* Directions for this task *
From start to end, write out the following data exactly, apart from its images.

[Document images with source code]
* * * * * * * * *

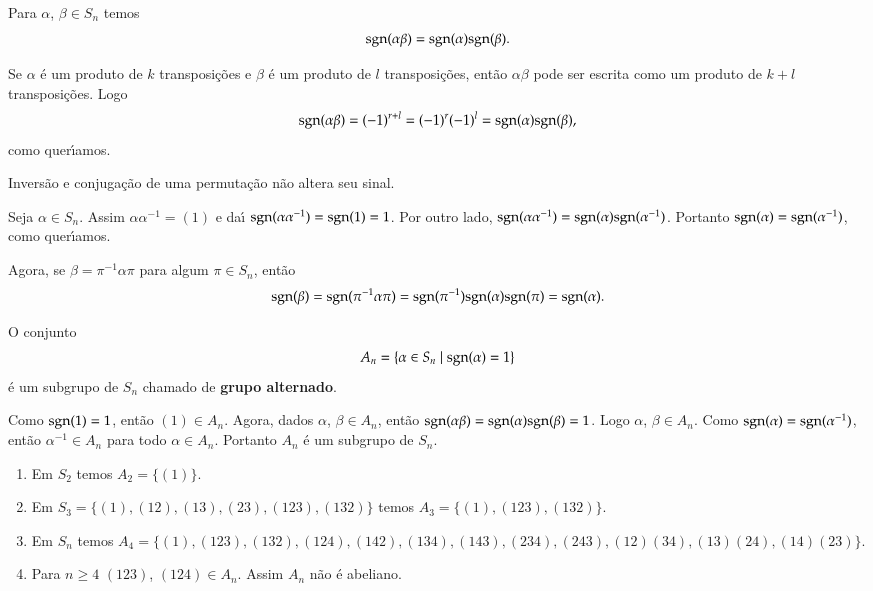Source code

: \begin{proposicao}
	Para $\alpha$, $\beta \in S_n$ temos
	\[
		{\rm sgn}(\alpha\beta) = {\rm sgn}(\alpha){\rm sgn}(\beta).
	\]
\end{proposicao}
\begin{prova}
	Se $\alpha$ \'e um produto de $k$ transposi\c{c}\~oes e $\beta$ \'e um produto de $l$ transposi\c{c}\~oes, ent\~ao $\alpha\beta$ pode ser escrita como um produto de $k + l$ transposi\c{c}\~oes. Logo
	\[
		{\rm sgn}(\alpha\beta) = (-1)^{r + l} = (-1)^r(-1)^l = {\rm sgn}(\alpha){\rm sgn}(\beta),
	\]
	como quer{\'\i}amos.
\end{prova}

\begin{corolario}
	Invers\~ao e conjuga\c{c}\~ao de uma permuta\c{c}\~ao n\~ao altera seu sinal.
\end{corolario}
\begin{prova}
	Seja $\alpha \in S_n$. Assim $\alpha\alpha^{-1} = (1)$ e da{\'\i} ${\rm sgn}(\alpha\alpha^{-1}) = {\rm sgn}(1) = 1$. Por outro lado, ${\rm sgn}(\alpha\alpha^{-1}) = {\rm sgn}(\alpha){\rm sgn}(\alpha^{-1})$. Portanto ${\rm sgn}(\alpha) = {\rm sgn}(\alpha^{-1})$, como quer{\'\i}amos.
	
	Agora, se $\beta = \pi^{-1}\alpha\pi$ para algum $\pi \in S_n$, ent\~ao
	\[
		{\rm sgn}(\beta) = {\rm sgn}(\pi^{-1}\alpha\pi) = {\rm sgn}(\pi^{-1}){\rm sgn}(\alpha){\rm sgn}(\pi) = {\rm sgn}(\alpha).
	\]
\end{prova}

\begin{corolario}
	O conjunto
	\[
		A_n = \{\alpha \in S_n \mid {\rm sgn}(\alpha) = 1\}
	\]
	\'e um subgrupo de $S_n$ chamado de \textbf{grupo alternado}.
\end{corolario}
\begin{prova}
	Como ${\rm sgn}(1) = 1$, ent\~ao $(1) \in A_n$. Agora, dados $\alpha$, $\beta \in A_n$, ent\~ao ${\rm sgn}(\alpha\beta) = {\rm sgn}(\alpha){\rm sgn}(\beta) = 1$. Logo $\alpha$, $\beta \in A_n$. Como ${\rm sgn}(\alpha) = {\rm sgn}(\alpha^{-1})$, ent\~ao $\alpha^{-1} \in A_n$ para todo $\alpha \in A_n$. Portanto $A_n$ \'e um subgrupo de $S_n$.
\end{prova}

\begin{exemplos}
	\begin{enumerate}
		\item Em $S_2$ temos $A_2 = \{(1)\}$.

		\item Em $S_3 = \{(1), (12), (13), (23), (123), (132)\}$ temos $A_3 = \{(1), (123), (132)\}$.

		\item Em $S_n$ temos $A_4 = \{(1), (123), (132), (124), (142), (134), (143), (234), (243), (12)(34), (13)(24), (14)(23)\}$.

		\item Para $n \ge 4$ $(123)$, $(124) \in A_n$. Assim $A_n$ n\~ao \'e abeliano.
	\end{enumerate}
\end{exemplos}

* * * * * * * * *

* Result of the exercise *
Source code

: \begin{proposicao}
	Para $\alpha$, $\beta \in S_n$ temos
	\[
		{\rm sgn}(\alpha\beta) = {\rm sgn}(\alpha){\rm sgn}(\beta).
	\]
\end{proposicao}
\begin{prova}
	Se $\alpha$ \'e um produto de $k$ transposi\c{c}\~oes e $\beta$ \'e um produto de $l$ transposi\c{c}\~oes, ent\~ao $\alpha\beta$ pode ser escrita como um produto de $k + l$ transposi\c{c}\~oes. Logo
	\[
		{\rm sgn}(\alpha\beta) = (-1)^{r + l} = (-1)^r(-1)^l = {\rm sgn}(\alpha){\rm sgn}(\beta),
	\]
	como quer{\'\i}amos.
\end{prova}

\begin{corolario}
	Invers\~ao e conjuga\c{c}\~ao de uma permuta\c{c}\~ao n\~ao altera seu sinal.
\end{corolario}
\begin{prova}
	Seja $\alpha \in S_n$. Assim $\alpha\alpha^{-1} = (1)$ e da{\'\i} ${\rm sgn}(\alpha\alpha^{-1}) = {\rm sgn}(1) = 1$. Por outro lado, ${\rm sgn}(\alpha\alpha^{-1}) = {\rm sgn}(\alpha){\rm sgn}(\alpha^{-1})$. Portanto ${\rm sgn}(\alpha) = {\rm sgn}(\alpha^{-1})$, como quer{\'\i}amos.
	
	Agora, se $\beta = \pi^{-1}\alpha\pi$ para algum $\pi \in S_n$, ent\~ao
	\[
		{\rm sgn}(\beta) = {\rm sgn}(\pi^{-1}\alpha\pi) = {\rm sgn}(\pi^{-1}){\rm sgn}(\alpha){\rm sgn}(\pi) = {\rm sgn}(\alpha).
	\]
\end{prova}

\begin{corolario}
	O conjunto
	\[
		A_n = \{\alpha \in S_n \mid {\rm sgn}(\alpha) = 1\}
	\]
	\'e um subgrupo de $S_n$ chamado de \textbf{grupo alternado}.
\end{corolario}
\begin{prova}
	Como ${\rm sgn}(1) = 1$, ent\~ao $(1) \in A_n$. Agora, dados $\alpha$, $\beta \in A_n$, ent\~ao ${\rm sgn}(\alpha\beta) = {\rm sgn}(\alpha){\rm sgn}(\beta) = 1$. Logo $\alpha$, $\beta \in A_n$. Como ${\rm sgn}(\alpha) = {\rm sgn}(\alpha^{-1})$, ent\~ao $\alpha^{-1} \in A_n$ para todo $\alpha \in A_n$. Portanto $A_n$ \'e um subgrupo de $S_n$.
\end{prova}

\begin{exemplos}
	\begin{enumerate}
		\item Em $S_2$ temos $A_2 = \{(1)\}$.

		\item Em $S_3 = \{(1), (12), (13), (23), (123), (132)\}$ temos $A_3 = \{(1), (123), (132)\}$.

		\item Em $S_n$ temos $A_4 = \{(1), (123), (132), (124), (142), (134), (143), (234), (243), (12)(34), (13)(24), (14)(23)\}$.

		\item Para $n \ge 4$ $(123)$, $(124) \in A_n$. Assim $A_n$ n\~ao \'e abeliano.
	\end{enumerate}
\end{exemplos}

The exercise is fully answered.